Members under 65, for example, will be invested 8 per cent in cash and 92 per cent in balanced, while those in the 65-74 bracket will have 10 per cent in cash and 90 per cent in balanced. In this way, REI can gradually increase members’ exposure to cash and reduce their exposure to growth-style assets as they get older and their investment timeframe shortens.
This type of product has been more common in the accumulation phase of super; however, REI wants to ensure its pension phase members are sufficiently protected against inflation as they begin to draw down on their funds.
REI Super’s chief executive, Mal Smith, says the aim is to help less-engaged members feel more confident about the value of their pension when markets fall.
“We know that in retirement someone who’s 65 has 20 or 25 years of drawing down their pension payments and they need to guard against inflation risk,” Smith says. “If they invest their entire balance too conservatively, as inflation takes off over the next couple of decades, they won’t have an appropriate asset allocation.

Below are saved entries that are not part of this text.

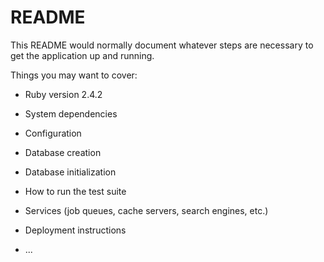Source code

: # README

This README would normally document whatever steps are necessary to get the
application up and running.

Things you may want to cover:

* Ruby version
	2.4.2
* System dependencies

* Configuration

* Database creation

* Database initialization

* How to run the test suite

* Services (job queues, cache servers, search engines, etc.)

* Deployment instructions

* ...
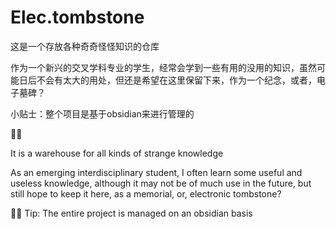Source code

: # Elec.tombstone
 
这是一个存放各种奇奇怪怪知识的仓库

作为一个新兴的交叉学科专业的学生，经常会学到一些有用的没用的知识，虽然可能日后不会有太大的用处，但还是希望在这里保留下来，作为一个纪念，或者，电子墓碑？

小贴士：整个项目是基于obsidian来进行管理的

🤣🍻

It is a warehouse for all kinds of strange knowledge

As an emerging interdisciplinary student, I often learn some useful and useless knowledge, although it may not be of much use in the future, but still hope to keep it here, as a memorial, or, electronic tombstone?

🤣🍻
Tip: The entire project is managed on an obsidian basis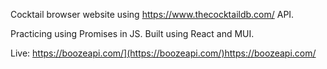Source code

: Cocktail browser website using https://www.thecocktaildb.com/ API.

Practicing using Promises in JS. Built using React and MUI.

Live: 
[](https://boozeapi.com/)https://boozeapi.com/](https://boozeapi.com/)https://boozeapi.com/
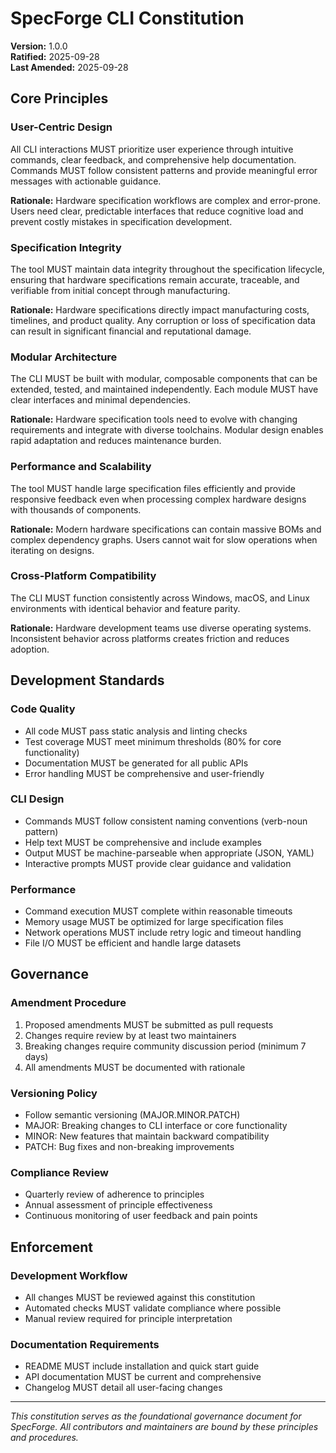 # SpecForge CLI Constitution

<!-- Sync Impact Report -->
<!-- Version change: N/A → 1.0.0 -->
<!-- Added sections: All core sections -->
<!-- Templates requiring updates: N/A (initial creation) -->
<!-- Follow-up TODOs: None -->

**Version:** 1.0.0  
**Ratified:** 2025-09-28  
**Last Amended:** 2025-09-28

## Core Principles

### User-Centric Design
All CLI interactions MUST prioritize user experience through intuitive commands, clear feedback, and comprehensive help documentation. Commands MUST follow consistent patterns and provide meaningful error messages with actionable guidance.

**Rationale:** Hardware specification workflows are complex and error-prone. Users need clear, predictable interfaces that reduce cognitive load and prevent costly mistakes in specification development.

### Specification Integrity
The tool MUST maintain data integrity throughout the specification lifecycle, ensuring that hardware specifications remain accurate, traceable, and verifiable from initial concept through manufacturing.

**Rationale:** Hardware specifications directly impact manufacturing costs, timelines, and product quality. Any corruption or loss of specification data can result in significant financial and reputational damage.

### Modular Architecture
The CLI MUST be built with modular, composable components that can be extended, tested, and maintained independently. Each module MUST have clear interfaces and minimal dependencies.

**Rationale:** Hardware specification tools need to evolve with changing requirements and integrate with diverse toolchains. Modular design enables rapid adaptation and reduces maintenance burden.

### Performance and Scalability
The tool MUST handle large specification files efficiently and provide responsive feedback even when processing complex hardware designs with thousands of components.

**Rationale:** Modern hardware specifications can contain massive BOMs and complex dependency graphs. Users cannot wait for slow operations when iterating on designs.

### Cross-Platform Compatibility
The CLI MUST function consistently across Windows, macOS, and Linux environments with identical behavior and feature parity.

**Rationale:** Hardware development teams use diverse operating systems. Inconsistent behavior across platforms creates friction and reduces adoption.

## Development Standards

### Code Quality
- All code MUST pass static analysis and linting checks
- Test coverage MUST meet minimum thresholds (80% for core functionality)
- Documentation MUST be generated for all public APIs
- Error handling MUST be comprehensive and user-friendly

### CLI Design
- Commands MUST follow consistent naming conventions (verb-noun pattern)
- Help text MUST be comprehensive and include examples
- Output MUST be machine-parseable when appropriate (JSON, YAML)
- Interactive prompts MUST provide clear guidance and validation

### Performance
- Command execution MUST complete within reasonable timeouts
- Memory usage MUST be optimized for large specification files
- Network operations MUST include retry logic and timeout handling
- File I/O MUST be efficient and handle large datasets

## Governance

### Amendment Procedure
1. Proposed amendments MUST be submitted as pull requests
2. Changes require review by at least two maintainers
3. Breaking changes require community discussion period (minimum 7 days)
4. All amendments MUST be documented with rationale

### Versioning Policy
- Follow semantic versioning (MAJOR.MINOR.PATCH)
- MAJOR: Breaking changes to CLI interface or core functionality
- MINOR: New features that maintain backward compatibility
- PATCH: Bug fixes and non-breaking improvements

### Compliance Review
- Quarterly review of adherence to principles
- Annual assessment of principle effectiveness
- Continuous monitoring of user feedback and pain points

## Enforcement

### Development Workflow
- All changes MUST be reviewed against this constitution
- Automated checks MUST validate compliance where possible
- Manual review required for principle interpretation

### Documentation Requirements
- README MUST include installation and quick start guide
- API documentation MUST be current and comprehensive
- Changelog MUST detail all user-facing changes

---

*This constitution serves as the foundational governance document for SpecForge. All contributors and maintainers are bound by these principles and procedures.*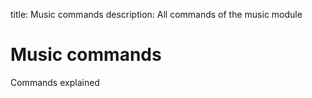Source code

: title: Music commands
description: All commands of the music module

# Music commands

Commands explained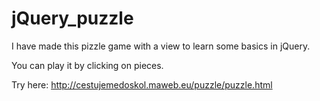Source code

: # jQuery_puzzle

I have made this pizzle game with a view to learn some basics in jQuery.

You can play it by clicking on pieces.

Try here: http://cestujemedoskol.maweb.eu/puzzle/puzzle.html
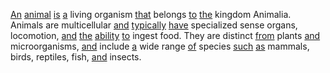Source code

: [An](./an.md) [animal](./animal.md) [is](./is.md) [a](./a.md) living organism [that](./that.md) belongs [to](./to.md) [the](./the.md) kingdom Animalia. Animals are multicellular [and](./and.md) [typically](./typically.md) [have](./have.md) specialized sense organs, locomotion, [and](./and.md) [the](./the.md) [ability](./ability.md) [to](./to.md) ingest food. They are distinct [from](./from.md) plants [and](./and.md) microorganisms, [and](./and.md) include [a](./a.md) wide range [of](./of.md) species [such](./such.md) [as](./as.md) mammals, birds, reptiles, fish, [and](./and.md) insects.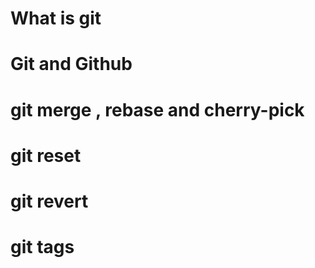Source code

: # What is git
# Git and Github
# git merge , rebase and cherry-pick
# git reset
# git revert
# git tags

“So, we’re trying to make sure members keep the bulk of their retirement savings in a balanced or growth-style investment, with a proportion in cash.”

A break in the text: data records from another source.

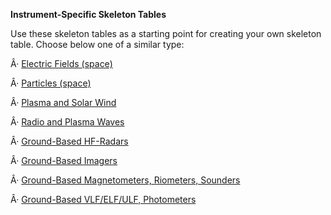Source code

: **Instrument-Specific Skeleton Tables**

Use these skeleton tables as a starting point for creating your own skeleton table. Choose below one of a similar type:

Â· [Electric Fields (space)](https://spdf.gsfc.nasa.gov/istp_guide/skeleton_table/ge_k0_efd_00000000_v01.skt)

Â· [Particles (space)](https://spdf.gsfc.nasa.gov/istp_guide/skeleton_table/ge_k0_epi_00000000_v01.skt)

Â· [Plasma and Solar Wind](https://spdf.gsfc.nasa.gov/istp_guide/skeleton_table/wi_k0_swe_00000000_v01.skt)

Â· [Radio and Plasma Waves](https://spdf.gsfc.nasa.gov/istp_guide/skeleton_table/wi_k0_wav_00000000_v01.skt)

Â· [Ground-Based HF-Radars](https://spdf.gsfc.nasa.gov/istp_guide/skeleton_table/dn_k0_gbay_00000000_v01.skt)

Â· [Ground-Based Imagers](https://spdf.gsfc.nasa.gov/istp_guide/skeleton_table/cn_k0_asi_00000000_v01.skt)

Â· [Ground-Based Magnetometers, Riometers, Sounders](https://spdf.gsfc.nasa.gov/istp_guide/skeleton_table/cn_k0_mari_00000000_v01.skt)

Â· [Ground-Based VLF/ELF/ULF, Photometers](https://spdf.gsfc.nasa.gov/istp_guide/skeleton_table/cn_k0_mpa_00000000_v01.skt)
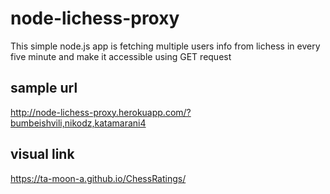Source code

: # node-lichess-proxy
This simple node.js app is fetching multiple users info from lichess in every five minute and make it accessible using GET request


## sample url

http://node-lichess-proxy.herokuapp.com/?bumbeishvili,nikodz,katamarani4


## visual link

https://ta-moon-a.github.io/ChessRatings/
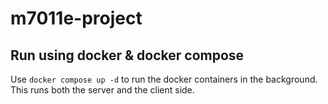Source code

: # m7011e-project

## Run using docker & docker compose

Use `docker compose up -d` to run the docker containers in the background. 
This runs both the server and the client side.
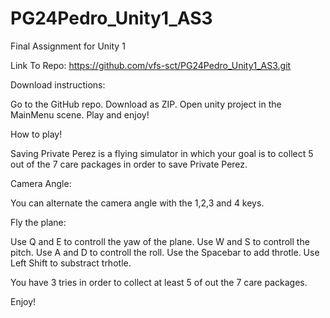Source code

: # PG24Pedro_Unity1_AS3
 Final Assignment for Unity 1

 Link To Repo:
 https://github.com/vfs-sct/PG24Pedro_Unity1_AS3.git


Download instructions:

Go to the GitHub repo.
Download as ZIP.
Open unity project in the MainMenu scene.
Play and enjoy!

How to play!

Saving Private Perez is a flying simulator in which your goal is to collect 5 out of the 7 care packages in order to save Private Perez.

Camera Angle:

You can alternate the camera angle with the 1,2,3 and 4 keys. 

Fly the plane:

Use Q and E to controll the yaw of the plane.
Use W and S to controll the pitch.
Use A and D to controll the roll.
Use the Spacebar to add throtle.
Use Left Shift to substract trhotle.

You have 3 tries in order to collect at least 5 of out the 7 care packages. 

Enjoy!


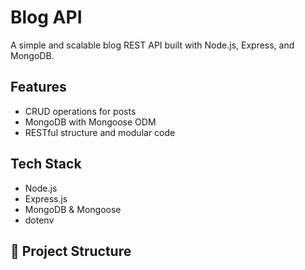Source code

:# Blog API

A simple and scalable blog REST API built with Node.js, Express, and MongoDB.

## Features

- CRUD operations for posts
- MongoDB with Mongoose ODM
- RESTful structure and modular code

## Tech Stack

- Node.js
- Express.js
- MongoDB & Mongoose
- dotenv

## 📂 Project Structure
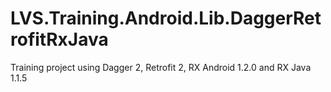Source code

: # LVS.Training.Android.Lib.DaggerRetrofitRxJava
Training project using Dagger 2, Retrofit 2, RX Android 1.2.0 and RX Java 1.1.5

Smith says many REI members are now moving out of the accumulation phase and this approach is in line with this transition.
Better protection
In REI’s new investment mix, regular pension payments and partial lump-sum payments are initially made from the cash option and then from the balanced option, in the event the portion invested in cash is insufficient.
To ensure a minimum balance in the cash option is maintained, each member’s account will be rebalanced annually in line with REI’s age-based structure.

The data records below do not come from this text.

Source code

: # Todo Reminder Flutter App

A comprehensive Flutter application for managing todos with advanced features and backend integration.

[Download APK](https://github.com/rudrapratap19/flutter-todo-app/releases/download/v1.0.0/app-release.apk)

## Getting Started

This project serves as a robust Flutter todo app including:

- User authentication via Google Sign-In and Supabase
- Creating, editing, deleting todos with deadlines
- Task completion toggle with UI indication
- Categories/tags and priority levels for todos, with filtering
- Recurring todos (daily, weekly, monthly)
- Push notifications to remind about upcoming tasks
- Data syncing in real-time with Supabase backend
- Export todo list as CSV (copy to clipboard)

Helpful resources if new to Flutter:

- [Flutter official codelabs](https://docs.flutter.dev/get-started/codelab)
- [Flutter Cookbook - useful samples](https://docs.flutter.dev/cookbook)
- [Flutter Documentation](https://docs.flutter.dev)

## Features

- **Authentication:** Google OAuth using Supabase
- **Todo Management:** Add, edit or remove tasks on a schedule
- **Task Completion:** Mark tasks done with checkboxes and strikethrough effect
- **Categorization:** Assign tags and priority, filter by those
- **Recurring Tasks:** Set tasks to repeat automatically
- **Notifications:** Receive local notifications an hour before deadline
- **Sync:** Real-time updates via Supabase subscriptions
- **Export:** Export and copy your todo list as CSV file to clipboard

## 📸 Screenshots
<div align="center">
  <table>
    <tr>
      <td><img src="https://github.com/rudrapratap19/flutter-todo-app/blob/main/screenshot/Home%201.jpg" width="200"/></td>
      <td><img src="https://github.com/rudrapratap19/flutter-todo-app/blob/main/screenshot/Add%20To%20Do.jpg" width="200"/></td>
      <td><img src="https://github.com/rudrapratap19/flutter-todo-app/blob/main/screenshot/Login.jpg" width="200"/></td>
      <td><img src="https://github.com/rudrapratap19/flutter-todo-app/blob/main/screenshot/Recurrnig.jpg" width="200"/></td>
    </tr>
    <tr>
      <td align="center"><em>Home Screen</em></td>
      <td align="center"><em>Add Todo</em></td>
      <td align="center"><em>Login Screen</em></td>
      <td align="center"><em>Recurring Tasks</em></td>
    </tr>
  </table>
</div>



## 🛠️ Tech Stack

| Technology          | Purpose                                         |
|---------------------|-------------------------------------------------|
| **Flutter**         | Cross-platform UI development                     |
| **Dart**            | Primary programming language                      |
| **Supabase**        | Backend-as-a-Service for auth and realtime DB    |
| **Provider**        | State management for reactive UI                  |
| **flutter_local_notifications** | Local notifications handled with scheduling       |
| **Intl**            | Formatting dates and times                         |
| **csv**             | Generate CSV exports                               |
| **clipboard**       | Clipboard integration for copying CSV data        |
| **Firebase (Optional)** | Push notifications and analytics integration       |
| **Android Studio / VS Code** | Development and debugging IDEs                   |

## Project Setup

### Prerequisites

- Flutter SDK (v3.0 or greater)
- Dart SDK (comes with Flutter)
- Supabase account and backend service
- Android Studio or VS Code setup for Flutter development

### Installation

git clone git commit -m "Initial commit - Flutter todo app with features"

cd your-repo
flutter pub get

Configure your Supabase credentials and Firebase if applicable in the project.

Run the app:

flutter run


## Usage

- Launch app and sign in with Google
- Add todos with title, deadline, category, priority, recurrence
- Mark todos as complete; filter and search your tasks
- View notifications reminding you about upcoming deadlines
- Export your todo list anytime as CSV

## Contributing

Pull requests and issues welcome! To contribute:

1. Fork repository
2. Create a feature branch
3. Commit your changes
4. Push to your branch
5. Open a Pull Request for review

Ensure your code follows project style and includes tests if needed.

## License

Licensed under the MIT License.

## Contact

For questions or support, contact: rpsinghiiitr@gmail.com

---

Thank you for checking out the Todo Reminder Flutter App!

Smith says the calculations by age bracket are simply based on minimum allocated pension drawdown factors the Australian Taxation Office has set.
“For example, if you’re a member under 65, you’ve got a minimum drawdown factor of 4 per cent of your balance per year,” Smith explains. “What the 8 per cent cash represents [in this new product] is two years’ with pension payments. The logic is that if equity markets fall, the area that members draw their pension from is that 8 per cent worth of cash that’s capital protected.
“What we’re trying to do is protect people’s short-term capital drawdown needs and that scales up across the ages. Each of the cash options is, in effect, two years’ worth of minimum pension payments.”
Smith says that although the growth component of the portfolio is potentially affected by short-term negative movements in equity markets, REI expects most of those markets to have recovered within one or two years.
“So, you’re keeping your long-term investment profile for 20 or 25 years intact but quarantining two years’ worth of cash drawdowns in the cash bucket,” he says. “We’re effectively taking the profits each year out of that growth or balanced option and transferring them back into the cash capital-protected bucket.”
Smith says the fund is also taking responsibility for the once-a-year rebalance of the portfolio, shifting the onus away from the member.
A new way forward
There are limitations to REI’s new product, Smith acknowledges, but he says it should provide a stepping-stone from which the fund can make future enhancements, especially with regard to older members.
“We hope legislative uncertainty [around pension phase products] gets sorted out so the industry can create more products for people in this part of their retirement,” Smith says. “In the meantime, this was designed to be a first step.”
While new pension members of REI will default to this age-based investment mix, they can still mix and match as much they like. Existing pension members can also opt-in to the new product.